[Data for this task]:
= = = = =
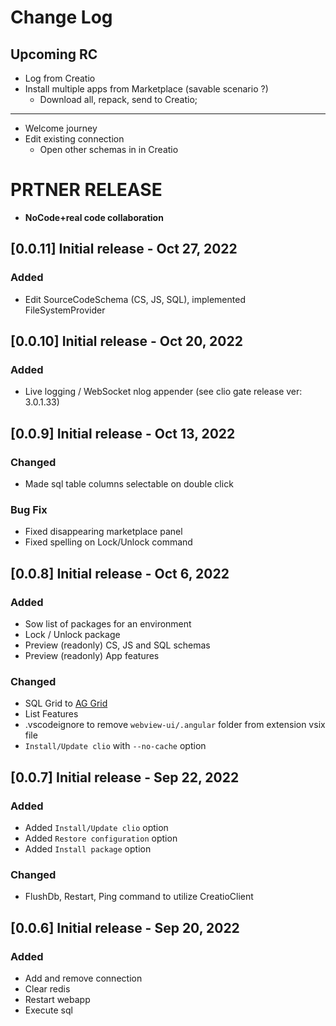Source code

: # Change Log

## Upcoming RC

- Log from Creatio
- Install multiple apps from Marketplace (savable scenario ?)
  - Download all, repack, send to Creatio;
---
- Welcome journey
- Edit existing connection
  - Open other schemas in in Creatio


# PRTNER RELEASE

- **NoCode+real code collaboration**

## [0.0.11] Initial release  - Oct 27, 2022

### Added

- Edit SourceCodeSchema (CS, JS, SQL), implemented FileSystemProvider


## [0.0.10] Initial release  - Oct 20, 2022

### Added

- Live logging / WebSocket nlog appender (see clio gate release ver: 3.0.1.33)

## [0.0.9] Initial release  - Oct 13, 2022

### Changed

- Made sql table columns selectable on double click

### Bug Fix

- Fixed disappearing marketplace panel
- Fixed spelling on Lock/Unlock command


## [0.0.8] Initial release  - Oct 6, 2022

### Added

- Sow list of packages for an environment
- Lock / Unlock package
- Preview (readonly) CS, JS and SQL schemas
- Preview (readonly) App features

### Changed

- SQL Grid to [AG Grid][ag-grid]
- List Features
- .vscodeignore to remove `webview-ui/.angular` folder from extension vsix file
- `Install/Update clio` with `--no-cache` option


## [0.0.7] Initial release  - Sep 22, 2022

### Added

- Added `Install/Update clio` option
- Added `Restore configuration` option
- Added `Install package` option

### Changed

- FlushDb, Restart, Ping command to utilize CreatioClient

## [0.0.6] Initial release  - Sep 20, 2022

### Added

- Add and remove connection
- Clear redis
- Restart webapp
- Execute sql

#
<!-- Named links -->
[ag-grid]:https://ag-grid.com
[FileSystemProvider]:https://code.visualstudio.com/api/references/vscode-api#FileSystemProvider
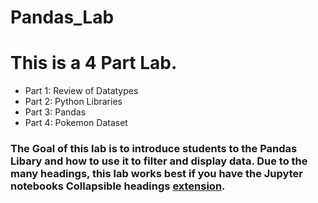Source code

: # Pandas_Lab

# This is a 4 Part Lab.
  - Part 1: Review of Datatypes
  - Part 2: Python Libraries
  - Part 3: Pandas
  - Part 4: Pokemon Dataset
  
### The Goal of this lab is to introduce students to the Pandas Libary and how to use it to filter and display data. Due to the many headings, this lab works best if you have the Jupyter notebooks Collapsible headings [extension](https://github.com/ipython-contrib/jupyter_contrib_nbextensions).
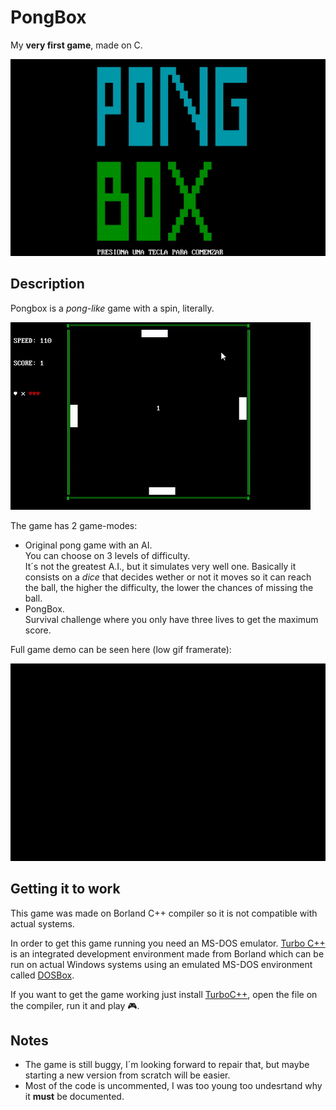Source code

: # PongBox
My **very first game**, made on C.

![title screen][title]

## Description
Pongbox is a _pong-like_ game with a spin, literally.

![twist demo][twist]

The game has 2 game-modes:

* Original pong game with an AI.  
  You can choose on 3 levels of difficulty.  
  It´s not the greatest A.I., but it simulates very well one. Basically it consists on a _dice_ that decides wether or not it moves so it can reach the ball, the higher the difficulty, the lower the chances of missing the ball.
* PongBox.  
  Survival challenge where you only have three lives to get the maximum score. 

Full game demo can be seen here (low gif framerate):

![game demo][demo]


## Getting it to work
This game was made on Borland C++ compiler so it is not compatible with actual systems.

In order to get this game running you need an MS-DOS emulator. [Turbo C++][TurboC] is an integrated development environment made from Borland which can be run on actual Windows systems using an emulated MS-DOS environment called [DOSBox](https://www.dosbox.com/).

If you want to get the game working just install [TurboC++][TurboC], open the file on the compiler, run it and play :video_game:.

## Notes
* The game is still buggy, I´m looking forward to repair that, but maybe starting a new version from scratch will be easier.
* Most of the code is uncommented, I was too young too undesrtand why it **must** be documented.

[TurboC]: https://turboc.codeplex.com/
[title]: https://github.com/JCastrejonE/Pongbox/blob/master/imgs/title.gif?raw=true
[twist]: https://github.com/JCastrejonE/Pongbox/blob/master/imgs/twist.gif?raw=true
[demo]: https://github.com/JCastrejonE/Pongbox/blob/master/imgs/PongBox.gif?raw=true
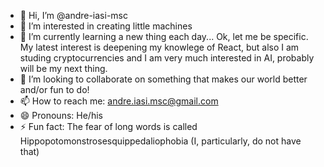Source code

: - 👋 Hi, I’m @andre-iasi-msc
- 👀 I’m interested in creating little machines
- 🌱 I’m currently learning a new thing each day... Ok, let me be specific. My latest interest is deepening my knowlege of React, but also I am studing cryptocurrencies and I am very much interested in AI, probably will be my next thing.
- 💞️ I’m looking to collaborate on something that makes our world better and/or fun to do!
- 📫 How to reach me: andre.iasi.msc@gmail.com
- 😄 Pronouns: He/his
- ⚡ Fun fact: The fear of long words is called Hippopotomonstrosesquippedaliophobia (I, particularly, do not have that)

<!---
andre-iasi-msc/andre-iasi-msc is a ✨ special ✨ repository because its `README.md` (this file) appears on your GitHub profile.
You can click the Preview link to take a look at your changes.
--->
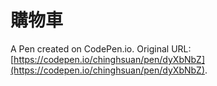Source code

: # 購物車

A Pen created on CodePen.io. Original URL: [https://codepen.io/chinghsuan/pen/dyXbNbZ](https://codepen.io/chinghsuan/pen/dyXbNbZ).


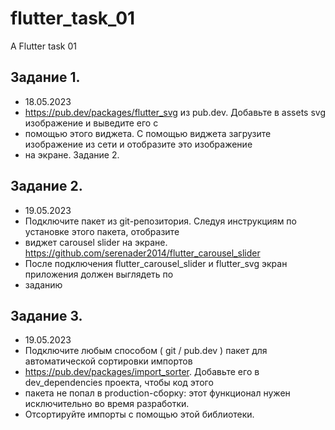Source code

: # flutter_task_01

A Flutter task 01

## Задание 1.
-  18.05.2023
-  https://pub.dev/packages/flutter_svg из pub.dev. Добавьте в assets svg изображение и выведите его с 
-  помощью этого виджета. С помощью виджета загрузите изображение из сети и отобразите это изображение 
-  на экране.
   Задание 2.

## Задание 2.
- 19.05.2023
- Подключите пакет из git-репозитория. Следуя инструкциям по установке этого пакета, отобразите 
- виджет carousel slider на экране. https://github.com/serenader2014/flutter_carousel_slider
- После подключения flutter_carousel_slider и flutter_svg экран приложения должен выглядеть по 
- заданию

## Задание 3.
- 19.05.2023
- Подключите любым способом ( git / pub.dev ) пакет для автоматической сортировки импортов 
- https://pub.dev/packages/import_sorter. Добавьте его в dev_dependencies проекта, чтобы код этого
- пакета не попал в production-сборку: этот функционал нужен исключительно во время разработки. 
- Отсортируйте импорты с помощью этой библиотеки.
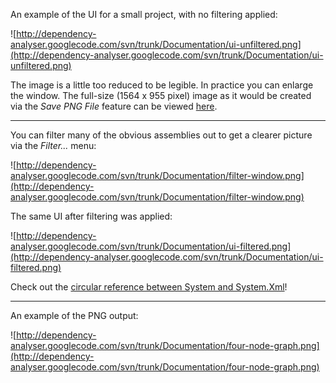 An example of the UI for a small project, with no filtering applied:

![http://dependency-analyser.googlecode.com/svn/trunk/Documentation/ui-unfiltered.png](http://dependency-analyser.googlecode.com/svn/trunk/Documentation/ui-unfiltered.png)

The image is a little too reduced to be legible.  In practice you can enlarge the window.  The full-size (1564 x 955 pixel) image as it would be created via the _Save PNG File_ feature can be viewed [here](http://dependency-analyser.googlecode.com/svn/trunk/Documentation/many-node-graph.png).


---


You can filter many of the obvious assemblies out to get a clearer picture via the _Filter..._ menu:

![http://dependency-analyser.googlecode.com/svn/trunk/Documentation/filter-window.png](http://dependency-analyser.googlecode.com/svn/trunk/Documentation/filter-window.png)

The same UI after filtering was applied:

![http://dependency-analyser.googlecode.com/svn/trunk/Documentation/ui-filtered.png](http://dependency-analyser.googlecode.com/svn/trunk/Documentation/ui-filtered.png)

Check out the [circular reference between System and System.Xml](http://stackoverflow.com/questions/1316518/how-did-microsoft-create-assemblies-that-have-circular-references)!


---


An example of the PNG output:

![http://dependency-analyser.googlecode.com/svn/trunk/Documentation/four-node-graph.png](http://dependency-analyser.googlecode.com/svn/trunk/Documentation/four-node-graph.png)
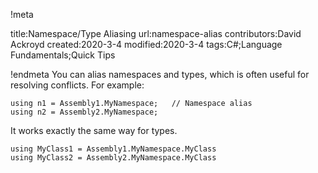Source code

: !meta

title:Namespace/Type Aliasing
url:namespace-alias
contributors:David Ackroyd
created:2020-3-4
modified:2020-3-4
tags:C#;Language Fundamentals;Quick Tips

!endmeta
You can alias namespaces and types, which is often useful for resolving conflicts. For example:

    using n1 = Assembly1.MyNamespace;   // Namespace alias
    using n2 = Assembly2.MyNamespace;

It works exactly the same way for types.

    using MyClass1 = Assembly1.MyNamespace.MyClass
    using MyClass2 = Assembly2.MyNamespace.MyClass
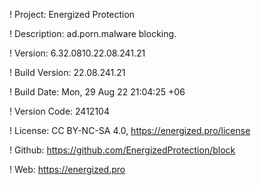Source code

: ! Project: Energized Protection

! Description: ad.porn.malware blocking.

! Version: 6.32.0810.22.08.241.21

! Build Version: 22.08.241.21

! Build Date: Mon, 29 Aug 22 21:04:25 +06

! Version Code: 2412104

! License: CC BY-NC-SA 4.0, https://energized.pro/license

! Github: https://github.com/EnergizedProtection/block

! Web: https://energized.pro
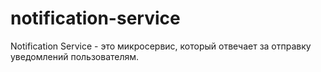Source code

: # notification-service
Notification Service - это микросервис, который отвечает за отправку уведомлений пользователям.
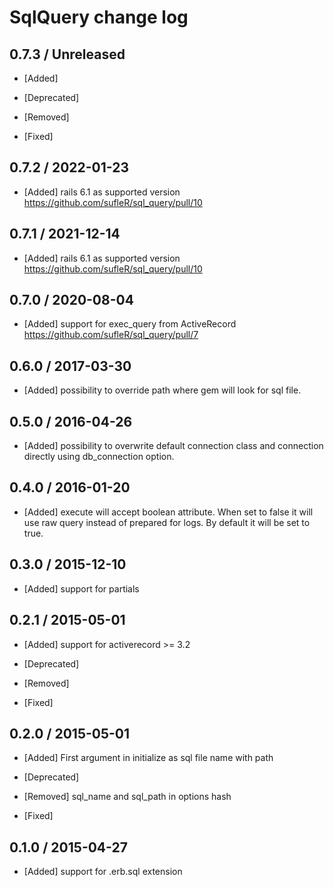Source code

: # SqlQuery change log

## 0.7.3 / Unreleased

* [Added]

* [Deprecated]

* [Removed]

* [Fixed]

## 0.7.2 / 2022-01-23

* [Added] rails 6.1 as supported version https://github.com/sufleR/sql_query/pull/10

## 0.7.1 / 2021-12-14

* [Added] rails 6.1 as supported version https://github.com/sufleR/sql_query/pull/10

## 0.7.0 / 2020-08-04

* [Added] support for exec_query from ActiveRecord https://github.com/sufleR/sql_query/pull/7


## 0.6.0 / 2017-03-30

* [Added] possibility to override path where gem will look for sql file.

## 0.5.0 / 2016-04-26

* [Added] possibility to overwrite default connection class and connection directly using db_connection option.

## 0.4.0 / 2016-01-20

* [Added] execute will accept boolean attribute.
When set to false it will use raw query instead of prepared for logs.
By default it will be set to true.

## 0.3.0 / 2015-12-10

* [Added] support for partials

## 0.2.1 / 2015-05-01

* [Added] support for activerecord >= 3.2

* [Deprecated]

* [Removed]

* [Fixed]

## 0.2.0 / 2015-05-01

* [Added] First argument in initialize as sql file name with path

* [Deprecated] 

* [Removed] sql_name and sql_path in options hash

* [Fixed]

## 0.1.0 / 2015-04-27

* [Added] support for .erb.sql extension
= = = = =
[Your assignment]:
Look at the listing and set down only the lines from its start through the line with "- Add and remove connection", word for word and without pictures.

[Task result]:
Source code

: # Change Log

## Upcoming RC

- Log from Creatio
- Install multiple apps from Marketplace (savable scenario ?)
  - Download all, repack, send to Creatio;
---
- Welcome journey
- Edit existing connection
  - Open other schemas in in Creatio


# PRTNER RELEASE

- **NoCode+real code collaboration**

## [0.0.11] Initial release  - Oct 27, 2022

### Added

- Edit SourceCodeSchema (CS, JS, SQL), implemented FileSystemProvider


## [0.0.10] Initial release  - Oct 20, 2022

### Added

- Live logging / WebSocket nlog appender (see clio gate release ver: 3.0.1.33)

## [0.0.9] Initial release  - Oct 13, 2022

### Changed

- Made sql table columns selectable on double click

### Bug Fix

- Fixed disappearing marketplace panel
- Fixed spelling on Lock/Unlock command


## [0.0.8] Initial release  - Oct 6, 2022

### Added

- Sow list of packages for an environment
- Lock / Unlock package
- Preview (readonly) CS, JS and SQL schemas
- Preview (readonly) App features

### Changed

- SQL Grid to [AG Grid][ag-grid]
- List Features
- .vscodeignore to remove `webview-ui/.angular` folder from extension vsix file
- `Install/Update clio` with `--no-cache` option


## [0.0.7] Initial release  - Sep 22, 2022

### Added

- Added `Install/Update clio` option
- Added `Restore configuration` option
- Added `Install package` option

### Changed

- FlushDb, Restart, Ping command to utilize CreatioClient

## [0.0.6] Initial release  - Sep 20, 2022

### Added

- Add and remove connection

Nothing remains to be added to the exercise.